The lightly roasted shrooms with cheese on top were nice, but not necessarily something I'd make again. It's possible I just didn't do it right, or didn't have good enough mushrooms, but they just didn't click.

Tonight, I went for the more adventurous style - mushrooms in a bag with fresh
herbs, prosciutto, and white wine. They were great, although I feel like the mushrooms weren't quite tender enough. Why? Although I only had enough for one go-round, I would guess the mistake lay with my bag-folding technique (Jamie is not very good about giving those kinds of details. In fact, few chefs are in their cookbooks with the exception of the folks at the test kitchen and all their publications).

Conclusion? Mushrooms are a great accent to any meal. Stems chopped up and mixed into a sauce add a perfect earthy flavor. Caps are wonderful for sautéing or stuffing. Good mushrooms, on the other hand, are quite difficult to find. The supermarket variety are so far from the full taste that truly wild mushrooms bring. If you find a good recipe, stick to it. Otherwise, you're often better getting the goods at a restaurant (I usually don't say this). Try the bags, they're fun (and easy)!

Monday, August 31, 2009

On Sunday

Sunday is a great day to cook. In most parts of Italy, Sunday is when the extended family gathers early and starts preparing a meal together - a ritual generations of Italians have passed on to their kids. Sauces like Bolognese can take 5 hours, and making the fresh pasta for tortellini can take almost as long, so you really need a whole day like Sunday to get it all done.

I choose Sunday to be experimental. Why not try my hand at some of the odder and potentially more challenging recipes in the book. I guess "challenging" is relative. To many, Eggplant Parm is a staple that any deli can toss up. Street food-style fried pasta isn't technically difficult. So what do I mean by challenging? To do a melanzane parmigiano right, you need a perfect tomato sauce, prime eggplants, nice mozz, and good parm. It shouldn't be overly chewy, or suggest bland flavors of canned tomato sauce. In fact, you should be able to taste every distinct layer - like a lasagna - but still enjoy the perfect blend of the
ingredients. That's the challenge.

And with the street food, authenticity is key. It doesn't take much to batter up some spaghetti and saute it, but it is more of a challenge to get that outer-crispy gooey-inside parsley & parm laden taste that Romans would expect for a euro or two. So how did I do? (and I apologize for the bad pics, I'm still getting the hang of using the camera in the kitchen)

Melanzane alla parmigiana



Jamie says the mozzarella is optional? Then again, he suggests using buffalo mozzarella. This is a joke. You MUST use fresh mozzarella, but don't waste your money on imported buffalo mozz (the stuff is only at its best when made day of, which doesn't work if you get it imported from your grocery).

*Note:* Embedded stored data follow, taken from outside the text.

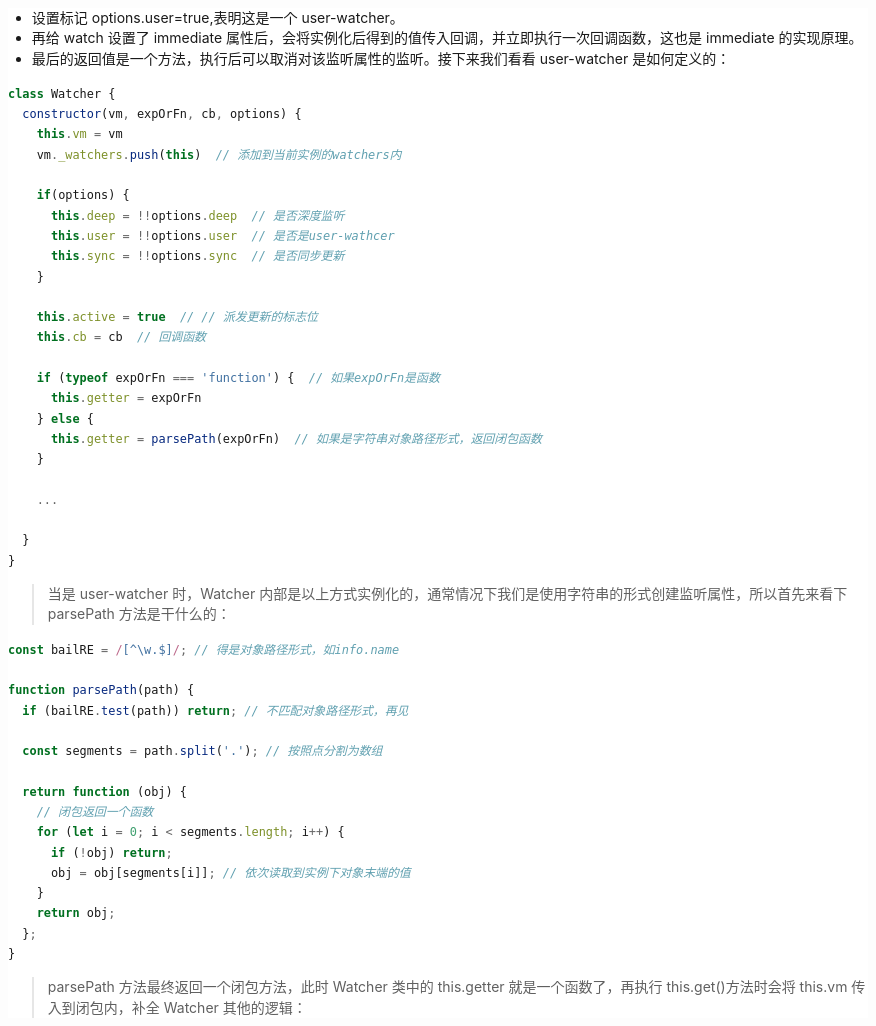- 设置标记 options.user=true,表明这是一个 user-watcher。
- 再给 watch 设置了 immediate 属性后，会将实例化后得到的值传入回调，并立即执行一次回调函数，这也是 immediate 的实现原理。
- 最后的返回值是一个方法，执行后可以取消对该监听属性的监听。接下来我们看看 user-watcher 是如何定义的：

```javascript
class Watcher {
  constructor(vm, expOrFn, cb, options) {
    this.vm = vm
    vm._watchers.push(this)  // 添加到当前实例的watchers内

    if(options) {
      this.deep = !!options.deep  // 是否深度监听
      this.user = !!options.user  // 是否是user-wathcer
      this.sync = !!options.sync  // 是否同步更新
    }

    this.active = true  // // 派发更新的标志位
    this.cb = cb  // 回调函数

    if (typeof expOrFn === 'function') {  // 如果expOrFn是函数
      this.getter = expOrFn
    } else {
      this.getter = parsePath(expOrFn)  // 如果是字符串对象路径形式，返回闭包函数
    }

    ...

  }
}
```

> 当是 user-watcher 时，Watcher 内部是以上方式实例化的，通常情况下我们是使用字符串的形式创建监听属性，所以首先来看下 parsePath 方法是干什么的：

```javascript
const bailRE = /[^\w.$]/; // 得是对象路径形式，如info.name

function parsePath(path) {
  if (bailRE.test(path)) return; // 不匹配对象路径形式，再见

  const segments = path.split('.'); // 按照点分割为数组

  return function (obj) {
    // 闭包返回一个函数
    for (let i = 0; i < segments.length; i++) {
      if (!obj) return;
      obj = obj[segments[i]]; // 依次读取到实例下对象末端的值
    }
    return obj;
  };
}
```

> parsePath 方法最终返回一个闭包方法，此时 Watcher 类中的 this.getter 就是一个函数了，再执行 this.get()方法时会将 this.vm 传入到闭包内，补全 Watcher 其他的逻辑：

The tomato sauce is key too. Good canned tomatoes, lots of fresh basil, a drip of wine vinegar, and some sugar at the very end made for one of the best I've made. Then, if you've grilled your eggplants right, it's just a matter of layering.

I think I messed up on the cheese. I might have put too much, or not shredded it enough, or whatnot, but it was fresh and unsalted (which is the best way to do mozz when you're cooking it). Amazing. Find the recipe and use it.




Fritelle di spaghetti

I had mixed feelings about the pasta from the start. Fried pasta? Washing it? So many different things that didn't seem right. Basically, you make pasta and prepare a batter (sans flour) with egg, parsley, and parm. When the pasta is done cooking, you toss it with the mixture, then put it in the saute pan in little batches.

It took me a few tries to get the heat and timing right. As Jamie suggests, you want a nice crisp outside with a soft, tender inside. Who doesn't want this? What it means is high heat, olive oil (not the extra virgin type which would burn at these temps), and practice. By the last few ones I tried, they were nicely browned, crisp, and soft on the inside. I might even undercook the pasta a little in the future by 30 seconds. Great as a snack, but must be eaten hot hot hot.

Sunday, August 30, 2009

1 out of 21

A good friend of mine decided to start a project - 1 out of 21 - that encourages us to be proud of what we do in the kitchen, and perhaps more importantly, take more ownership of what we eat. The premise is really simple, but brilliant: out of the 21 or so meals you cook each week, make (and share) one you're proud of.

To me, this clicked instantly. As much as I love cooking, I've recently found myself in a bit of a rut. Whether out of habit, ease, or fright I set into a standard resume of basic Italian dishes. Most of them had been improvised, but once I had it down, I just kept making it.

In an effort to spice things up a bit, I joined a CSA to eat more veggies and force myself to be more creative. It has definitely helped, but as I kept turning back to epicurious and various cookbooks for advice with beets, kale, and the like, I figured it was time to embark on a real adventure.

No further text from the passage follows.